In [1]:
from pyspark.sql import SQLContext,Row
from pyspark.sql import functions as F
from pyspark import SparkContext

sqlContext = SQLContext(sc)

dataDir = "/home/rsk/Documents/RecommenderProject"

userData = sc.textFile(dataDir+"/ml-100k/u.user").map(lambda x : x.split("|"))
movieData = sc.textFile(dataDir+"/ml-100k/u.item").map(lambda x : x.split("|"))
ratingData = sc.textFile(dataDir+"/ml-100k/u.data").map(lambda x : x.split("\t"))

In [2]:
ratingDataDF = ratingData.map(lambda x : Row(userID = int(x[0]),
                        movieID = int(x[1]),
                        rating=float(x[2]),
                        timestamp = int(x[3])))
ratingDataDF = sqlContext.createDataFrame(ratingDataDF)

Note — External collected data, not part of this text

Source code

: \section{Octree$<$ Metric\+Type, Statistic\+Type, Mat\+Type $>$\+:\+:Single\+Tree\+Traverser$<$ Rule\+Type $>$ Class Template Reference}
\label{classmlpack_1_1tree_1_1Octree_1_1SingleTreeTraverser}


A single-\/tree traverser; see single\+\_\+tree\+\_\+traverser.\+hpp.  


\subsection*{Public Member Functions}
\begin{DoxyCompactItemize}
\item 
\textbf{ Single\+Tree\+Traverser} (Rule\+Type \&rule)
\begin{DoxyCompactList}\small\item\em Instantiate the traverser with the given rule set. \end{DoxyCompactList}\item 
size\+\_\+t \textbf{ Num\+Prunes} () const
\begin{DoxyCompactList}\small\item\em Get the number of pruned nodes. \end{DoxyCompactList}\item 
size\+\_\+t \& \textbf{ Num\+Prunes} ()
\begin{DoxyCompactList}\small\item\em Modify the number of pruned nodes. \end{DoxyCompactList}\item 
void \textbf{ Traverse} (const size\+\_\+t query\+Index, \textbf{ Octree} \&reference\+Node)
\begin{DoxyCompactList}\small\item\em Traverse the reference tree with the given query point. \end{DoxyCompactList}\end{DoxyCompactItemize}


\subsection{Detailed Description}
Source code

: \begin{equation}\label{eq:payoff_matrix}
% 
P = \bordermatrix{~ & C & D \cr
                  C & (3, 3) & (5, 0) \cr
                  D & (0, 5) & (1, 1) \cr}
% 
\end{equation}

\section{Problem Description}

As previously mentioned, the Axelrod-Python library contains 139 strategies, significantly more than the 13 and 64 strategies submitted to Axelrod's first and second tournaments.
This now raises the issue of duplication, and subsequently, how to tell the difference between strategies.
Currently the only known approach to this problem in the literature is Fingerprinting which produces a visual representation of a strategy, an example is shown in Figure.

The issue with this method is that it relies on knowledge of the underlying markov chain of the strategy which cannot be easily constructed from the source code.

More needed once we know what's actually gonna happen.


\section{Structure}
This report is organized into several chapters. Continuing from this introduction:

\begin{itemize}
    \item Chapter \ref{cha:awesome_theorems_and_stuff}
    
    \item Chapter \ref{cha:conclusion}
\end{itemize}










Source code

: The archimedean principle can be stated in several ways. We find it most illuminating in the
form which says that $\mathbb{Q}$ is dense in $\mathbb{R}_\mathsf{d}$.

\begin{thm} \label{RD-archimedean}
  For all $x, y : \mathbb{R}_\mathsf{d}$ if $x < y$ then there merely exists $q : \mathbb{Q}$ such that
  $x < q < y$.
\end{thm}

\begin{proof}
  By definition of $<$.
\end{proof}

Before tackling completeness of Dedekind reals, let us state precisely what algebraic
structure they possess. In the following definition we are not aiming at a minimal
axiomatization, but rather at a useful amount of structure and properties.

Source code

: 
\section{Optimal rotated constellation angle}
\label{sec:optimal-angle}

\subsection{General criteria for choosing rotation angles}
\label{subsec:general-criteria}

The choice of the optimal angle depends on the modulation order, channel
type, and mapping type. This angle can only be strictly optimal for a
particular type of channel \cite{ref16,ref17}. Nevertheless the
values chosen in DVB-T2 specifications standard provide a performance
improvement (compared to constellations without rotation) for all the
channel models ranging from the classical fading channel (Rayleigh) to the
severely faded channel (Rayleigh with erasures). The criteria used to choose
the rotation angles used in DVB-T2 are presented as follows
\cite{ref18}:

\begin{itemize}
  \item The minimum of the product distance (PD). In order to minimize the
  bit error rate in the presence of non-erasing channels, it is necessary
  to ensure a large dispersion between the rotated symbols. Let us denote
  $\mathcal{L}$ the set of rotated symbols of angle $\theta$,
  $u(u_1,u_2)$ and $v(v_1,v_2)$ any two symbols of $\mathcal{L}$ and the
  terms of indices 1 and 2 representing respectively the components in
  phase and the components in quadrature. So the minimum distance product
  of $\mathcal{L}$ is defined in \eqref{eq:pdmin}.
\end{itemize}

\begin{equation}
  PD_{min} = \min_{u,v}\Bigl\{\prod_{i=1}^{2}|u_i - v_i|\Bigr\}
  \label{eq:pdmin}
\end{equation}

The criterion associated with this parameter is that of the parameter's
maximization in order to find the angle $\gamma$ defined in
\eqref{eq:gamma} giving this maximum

userDataDF = userData.map(lambda x : Row(userID=int(x[0]),
                                        age = int(x[1]),
                                        gender = x[2],
                                        occupation = x[3],
                                        zipcode = x[4]))
userDataDF = sqlContext.createDataFrame(userDataDF)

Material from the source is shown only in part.